As kasugamycin has not yet received full registration (via Section 3), and since there are no registered and effective alternatives for controlling blast, Adaskaveg
worked with the Almond Alliance of California using data from research supported by the Almond Board of California to submit an emergency exemption request (Section 18) to the California Department of Pesticide Regulations (CDPR) and the Environmental Protection Agency. Those exemption requests have been granted the past two years and are being pursued again for 2021. The joint effort to obtain an emergency exemption registration, which permits the use for a limited time, helps to ensure growers have this tool available should they require it for the 2021 bloom season.

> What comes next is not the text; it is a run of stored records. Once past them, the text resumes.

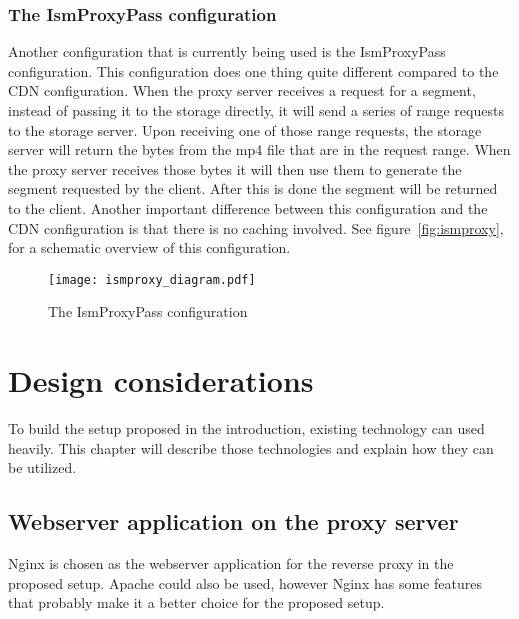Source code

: \documentclass[twoside,openright]{uva-bachelor-thesis}
\begin{document}
\subsection{The IsmProxyPass configuration}
Another configuration that is currently being used is the IsmProxyPass
configuration. This configuration does one thing quite different compared to the
CDN configuration. When the proxy server receives a request for a segment,
instead of passing it to the storage directly, it will send a series of range
requests to the storage server. Upon receiving one of those range requests, the
storage server will return the bytes from the mp4 file that are in the request
range. When the proxy server receives those bytes it will then use them to
generate the segment requested by the client. After this is done the segment
will be returned to the client. Another important difference between this
configuration and the CDN configuration is that there is no caching involved.
See figure~\vref{fig:ismproxy}, for a schematic overview of this configuration.

\begin{figure}

    \texttt{[image: ismproxy\_diagram.pdf]}
    \caption{The IsmProxyPass configuration}\label{fig:ismproxy}

\end{figure}







\chapter{Design considerations}
To build the setup proposed in the introduction, existing technology can used
heavily. This chapter will describe those technologies and explain how they can
be utilized.


\section{Webserver application on the proxy server}
Nginx is chosen as the webserver application for the reverse proxy in the
proposed setup. Apache could also be used, however Nginx has some features that
probably make it a better choice for the proposed setup.
\end{document}

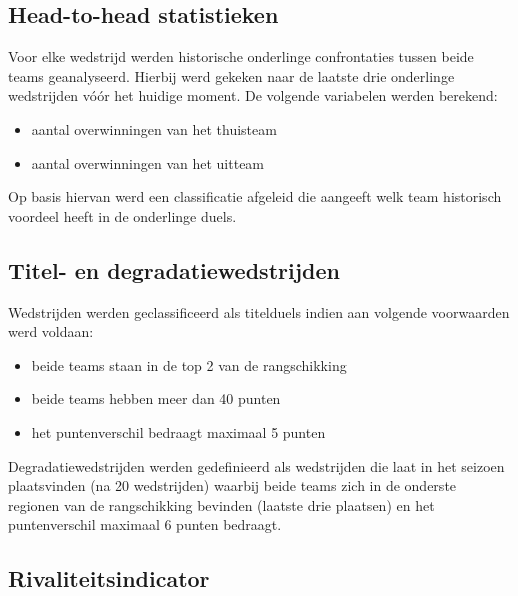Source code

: \vspace{5pt}

\subsection{Head-to-head statistieken}

Voor elke wedstrijd werden historische onderlinge confrontaties tussen beide teams geanalyseerd. 
Hierbij werd gekeken naar de laatste drie onderlinge wedstrijden vóór het huidige moment. De volgende variabelen werden berekend:

\begin{itemize}
    \item aantal overwinningen van het thuisteam
    \item aantal overwinningen van het uitteam
\end{itemize}

Op basis hiervan werd een classificatie afgeleid die aangeeft welk team historisch voordeel heeft in de onderlinge duels.

\vspace{5pt}

\subsection{Titel- en degradatiewedstrijden}

Wedstrijden werden geclassificeerd als titelduels indien aan volgende voorwaarden werd voldaan:
\begin{itemize}
    \item beide teams staan in de top 2 van de rangschikking
    \item beide teams hebben meer dan 40 punten
    \item het puntenverschil bedraagt maximaal 5 punten
\end{itemize}

Degradatiewedstrijden werden gedefinieerd als wedstrijden die laat in het seizoen plaatsvinden (na 20 wedstrijden) waarbij 
beide teams zich in de onderste regionen van de rangschikking bevinden (laatste drie plaatsen) en het puntenverschil maximaal 6 punten bedraagt.

\vspace{5pt}

\subsection{Rivaliteitsindicator}

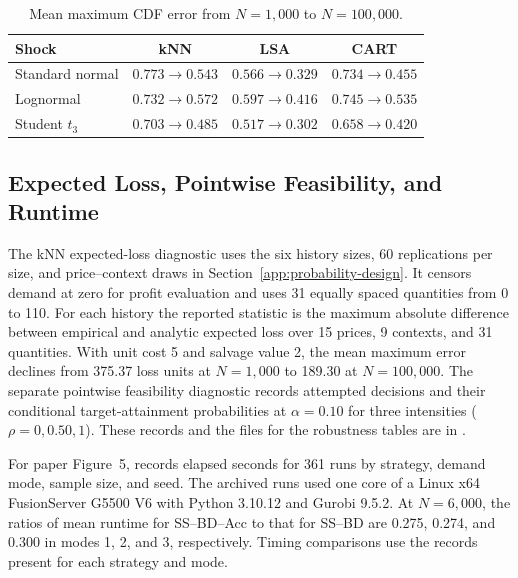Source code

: \begin{table}[H]
\centering
\caption{Mean maximum CDF error from \(N=1{,}000\) to \(N=100{,}000\).}\label{tab:cdf-shock-robustness}
\begin{tabular}{lccc}
\toprule
Shock & kNN & LSA & CART \\
\midrule
Standard normal & \(0.773\to0.543\) & \(0.566\to0.329\) & \(0.734\to0.455\) \\
Lognormal & \(0.732\to0.572\) & \(0.597\to0.416\) & \(0.745\to0.535\) \\
Student \(t_3\) & \(0.703\to0.485\) & \(0.517\to0.302\) & \(0.658\to0.420\) \\
\bottomrule
\end{tabular}
\end{table}


\subsection{Expected Loss, Pointwise Feasibility, and Runtime}

The kNN expected-loss diagnostic uses the six history sizes, 60 replications per size, and price--context draws in Section~\ref{app:probability-design}. It censors demand at zero for profit evaluation and uses 31 equally spaced quantities from 0 to 110. For each history the reported statistic is the maximum absolute difference between empirical and analytic expected loss over 15 prices, 9 contexts, and 31 quantities. With unit cost 5 and salvage value 2, the mean maximum error declines from 375.37 loss units at \(N=1{,}000\) to 189.30 at \(N=100{,}000\). The separate pointwise feasibility diagnostic records attempted decisions and their conditional target-attainment probabilities at \(\alpha=0.10\) for three intensities (\(\rho=0,0.50,1\)). These records and the files for the robustness tables are in .

For paper Figure~5,  records elapsed seconds for 361 runs by strategy, demand mode, sample size, and seed. The archived runs used one core of a Linux x64 FusionServer G5500 V6 with Python 3.10.12 and Gurobi 9.5.2. At \(N=6{,}000\), the ratios of mean runtime for SS--BD--Acc to that for SS--BD are 0.275, 0.274, and 0.300 in modes 1, 2, and 3, respectively. Timing comparisons use the records present for each strategy and mode.
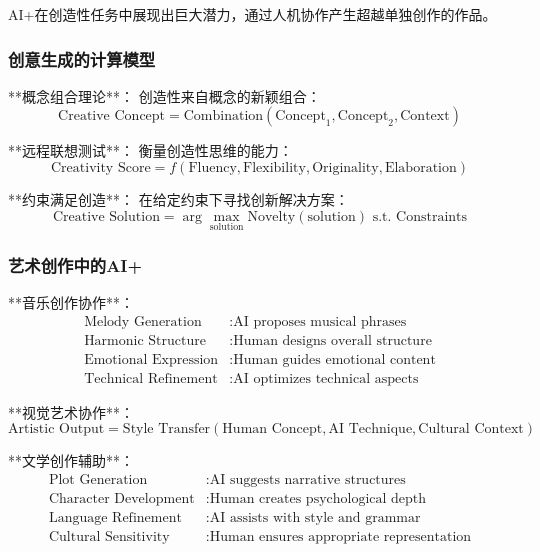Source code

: AI+在创造性任务中展现出巨大潜力，通过人机协作产生超越单独创作的作品。

\subsubsection{创意生成的计算模型} %

**概念组合理论**：
创造性来自概念的新颖组合：
\begin{equation}
\text{Creative Concept} = \text{Combination}(\text{Concept}_1, \text{Concept}_2, \text{Context})
\end{equation}

**远程联想测试**：
衡量创造性思维的能力：
\begin{equation}
\text{Creativity Score} = f(\text{Fluency}, \text{Flexibility}, \text{Originality}, \text{Elaboration})
\end{equation}

**约束满足创造**：
在给定约束下寻找创新解决方案：
\begin{equation}
\text{Creative Solution} = \arg\max_{\text{solution}} \text{Novelty}(\text{solution}) \text{ s.t. } \text{Constraints}
\end{equation}

\subsubsection{艺术创作中的AI+} %

**音乐创作协作**：
\begin{align}
\text{Melody Generation} &: \text{AI proposes musical phrases} \\
\text{Harmonic Structure} &: \text{Human designs overall structure} \\
\text{Emotional Expression} &: \text{Human guides emotional content} \\
\text{Technical Refinement} &: \text{AI optimizes technical aspects}
\end{align}

**视觉艺术协作**：
\begin{equation}
\text{Artistic Output} = \text{Style Transfer}(\text{Human Concept}, \text{AI Technique}, \text{Cultural Context})
\end{equation}

**文学创作辅助**：
\begin{align}
\text{Plot Generation} &: \text{AI suggests narrative structures} \\
\text{Character Development} &: \text{Human creates psychological depth} \\
\text{Language Refinement} &: \text{AI assists with style and grammar} \\
\text{Cultural Sensitivity} &: \text{Human ensures appropriate representation}
\end{align}

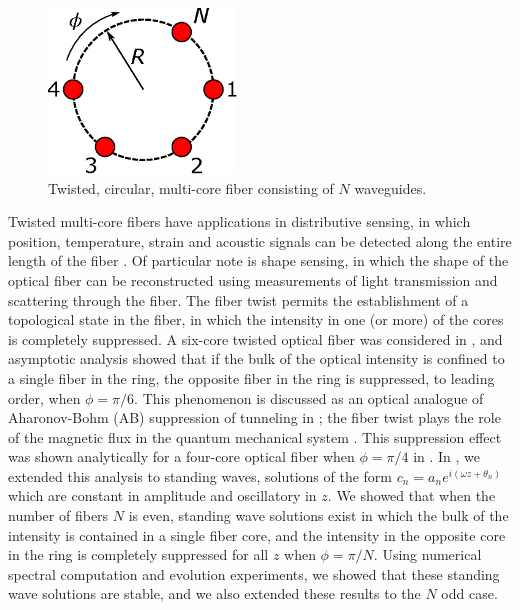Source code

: \documentclass[11pt,reqno]{amsart}
\begin{document}
\begin{figure}
\begin{center}
\includegraphics[width=5cm]{circle}
\end{center}
\caption{Twisted, circular, multi-core fiber consisting of $N$ waveguides.}
\label{fig:circle}
\end{figure}

Twisted multi-core fibers have applications in distributive sensing, in which position, temperature, strain and acoustic signals can be detected along the entire length of the fiber \cite{Gannot2014,Westbrook2017}. Of particular note is shape sensing, in which the shape of the optical fiber can be reconstructed using measurements of light transmission and scattering through the fiber. The fiber twist permits the establishment of a topological state in the fiber, in which the intensity in one (or more) of the cores is completely suppressed. A six-core twisted optical fiber was considered in \cite{castro2016}, and asymptotic analysis showed that if the bulk of the optical intensity is confined to a single fiber in the ring, the opposite fiber in the ring is suppressed, to leading order, when $\phi = \pi/6$. This phenomenon is discussed as an optical analogue of Aharonov-Bohm (AB) suppression of tunneling in \cite{Ornigotti2007,Parto2017,Parto2019}; the fiber twist plays the role of the magnetic flux in the quantum mechanical system \cite{Loss1992}. This suppression effect was shown analytically for a four-core optical fiber when $\phi=\pi/4$ in \cite{Parto2019}. In \cite{parker2021}, we extended this analysis to standing waves, solutions of the form $c_n = a_n e^{i (\omega z + \theta_n) }$ which are constant in amplitude and oscillatory in $z$. We showed that when the number of fibers $N$ is even, standing wave solutions exist in which the bulk of the intensity is contained in a single fiber core, and the intensity in the opposite core in the ring is completely suppressed for all $z$ when $\phi = \pi/N$. Using numerical spectral computation and evolution experiments, we showed that these standing wave solutions are stable, and we also extended these results to the $N$ odd case.
\end{document}
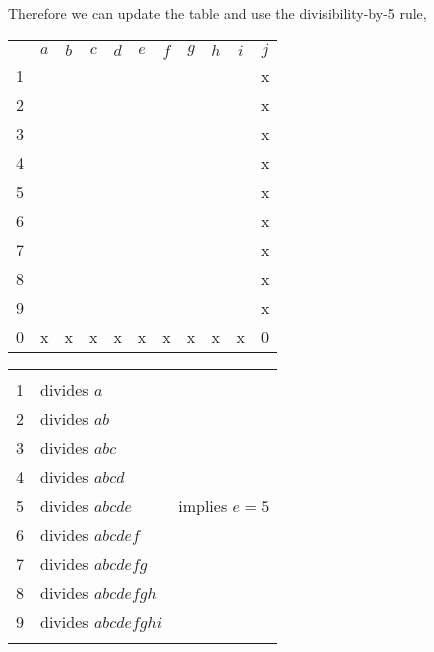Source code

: Therefore we can update the table and use the divisibility-by-5 rule,
\begin{center}
\begin{tabular}{ccccccccccc}
			&	$a$	&	$b$	&	$c$	&	$d$	&	$e$	&	$f$	&	$g$	&	$h$	&	$i$	&	$j$	\\
	1		&		&		&		&		&		&		&		&		&		&	x	\\
	2		&		&		&		&		&		&		&		&		&		&	x	\\
	3		&		&		&		&		&		&		&		&		&		&	x	\\
	4		&		&		&		&		&		&		&		&		&		&	x	\\
	5		&		&		&		&		&		&		&		&		&		&	x	\\
	6		&		&		&		&		&		&		&		&		&		&	x	\\
	7		&		&		&		&		&		&		&		&		&		&	x	\\
	8		&		&		&		&		&		&		&		&		&		&	x	\\
	9		&		&		&		&		&		&		&		&		&		&	x	\\
	0		&	x	&	x	&	x	&	x	&	x	&	x	&	x	&	x	&	x	&	0	\\
\end{tabular}
\hspace{1cm}\vline\hspace{1cm}
\begin{tabular}{rll}
	& \\
	1	&	divides $a$						\\
	2	&	divides $ab$					\\
	3	&	divides $abc$					\\
	4	&	divides $abcd$					\\
	5	&	divides $abcde$				& implies $e=5$	\\
	6	&	divides $abcdef$				\\
	7	&	divides $abcdefg$				\\
	8	&	divides $abcdefgh$				\\
	9	&	divides $abcdefghi$				\\
		&	
\end{tabular}
\end{center}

Last year, the authorization allowed up to two treatments at least a week apart during bloom – no spraying could occur after petal fall. Treatments are recommended at 64 ounces per acre.

Growers who are concerned about bacterial blast occurring in their orchards this year are highly encouraged to start the process of ordering kasugamycin now as it can take quite some time to receive the product. Those interested in applying should contact their
local County Agricultural Commissioner’s office. Uses under a Section 18 emergency exemption must be requested from the county ag commissioner’s office and be renewed annually, so growers who received permission to use the product last year must apply again this year.

Adaskaveg summed up the potential risk of bacterial blast this way: “It's one of those diseases where, when you have an orchard that’s prone to these conditions, you can [experience] extensive losses. And then next year, it might not be there, but you’re left with the die-back, the dropped leaves and the impacts on your orchard.”

For more information on the process of applying for a Section 18 exemption as well as more information about kasugamycin and its benefits to growers, please view Adaskaveg’s full presentation
from The Almond Conference 2020.

1. To note: Since the disease is caused by a bacterium, the fungicides commonly applied during bloom to control fungal pathogens are not effective in controlling bacterial blast.